(Listed entries Opens)

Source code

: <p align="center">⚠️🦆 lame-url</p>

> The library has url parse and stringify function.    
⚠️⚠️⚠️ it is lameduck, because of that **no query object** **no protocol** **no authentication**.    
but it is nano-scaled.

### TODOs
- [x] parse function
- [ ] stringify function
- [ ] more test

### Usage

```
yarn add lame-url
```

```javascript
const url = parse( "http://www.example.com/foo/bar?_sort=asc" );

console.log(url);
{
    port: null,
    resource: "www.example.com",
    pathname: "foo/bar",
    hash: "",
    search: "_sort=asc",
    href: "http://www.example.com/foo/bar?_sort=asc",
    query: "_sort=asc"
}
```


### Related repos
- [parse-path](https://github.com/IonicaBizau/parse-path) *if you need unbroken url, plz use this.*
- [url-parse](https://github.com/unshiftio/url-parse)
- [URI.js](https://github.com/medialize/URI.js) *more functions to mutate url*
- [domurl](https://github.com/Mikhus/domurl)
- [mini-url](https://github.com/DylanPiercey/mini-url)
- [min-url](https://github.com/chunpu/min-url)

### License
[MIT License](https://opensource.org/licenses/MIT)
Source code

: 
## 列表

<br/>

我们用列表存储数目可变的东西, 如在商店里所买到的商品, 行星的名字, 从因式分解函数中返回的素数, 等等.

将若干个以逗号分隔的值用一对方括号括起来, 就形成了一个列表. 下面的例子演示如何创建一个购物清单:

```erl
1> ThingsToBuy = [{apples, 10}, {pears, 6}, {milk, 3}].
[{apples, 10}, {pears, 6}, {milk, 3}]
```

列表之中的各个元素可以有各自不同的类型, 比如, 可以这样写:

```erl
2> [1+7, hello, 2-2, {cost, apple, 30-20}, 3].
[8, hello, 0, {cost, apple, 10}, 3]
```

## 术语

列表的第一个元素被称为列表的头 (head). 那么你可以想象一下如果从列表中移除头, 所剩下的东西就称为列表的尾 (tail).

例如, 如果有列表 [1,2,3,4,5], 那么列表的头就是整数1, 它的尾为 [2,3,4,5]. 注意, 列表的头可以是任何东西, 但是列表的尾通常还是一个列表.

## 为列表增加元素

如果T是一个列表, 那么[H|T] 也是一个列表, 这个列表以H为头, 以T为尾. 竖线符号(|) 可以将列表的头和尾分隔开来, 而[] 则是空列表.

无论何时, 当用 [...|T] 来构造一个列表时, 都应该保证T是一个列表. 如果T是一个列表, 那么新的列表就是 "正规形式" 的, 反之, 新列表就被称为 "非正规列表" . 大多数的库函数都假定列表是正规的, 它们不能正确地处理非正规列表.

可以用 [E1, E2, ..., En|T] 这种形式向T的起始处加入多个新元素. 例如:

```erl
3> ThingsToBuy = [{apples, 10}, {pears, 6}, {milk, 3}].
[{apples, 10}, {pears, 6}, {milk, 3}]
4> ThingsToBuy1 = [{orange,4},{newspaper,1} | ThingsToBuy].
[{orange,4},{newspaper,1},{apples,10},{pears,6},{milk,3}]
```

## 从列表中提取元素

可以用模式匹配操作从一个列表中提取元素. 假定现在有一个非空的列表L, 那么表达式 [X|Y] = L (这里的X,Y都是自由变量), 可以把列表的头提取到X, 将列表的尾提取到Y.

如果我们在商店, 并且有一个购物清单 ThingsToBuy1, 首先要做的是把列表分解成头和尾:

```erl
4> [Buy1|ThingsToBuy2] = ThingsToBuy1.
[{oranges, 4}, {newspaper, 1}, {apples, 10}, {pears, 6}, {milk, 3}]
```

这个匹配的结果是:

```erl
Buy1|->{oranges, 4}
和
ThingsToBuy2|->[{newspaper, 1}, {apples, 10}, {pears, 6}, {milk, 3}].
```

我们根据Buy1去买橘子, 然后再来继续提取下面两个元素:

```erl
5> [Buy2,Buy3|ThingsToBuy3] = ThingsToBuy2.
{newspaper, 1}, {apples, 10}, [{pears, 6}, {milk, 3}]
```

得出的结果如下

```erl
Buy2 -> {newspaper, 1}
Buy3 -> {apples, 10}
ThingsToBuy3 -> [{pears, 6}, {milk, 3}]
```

(Listed entries Closes)

◆ **What the task asks**:
Give a count of the lines above that include the word "pears", and add nothing to it.

◆ **Answer box**:
9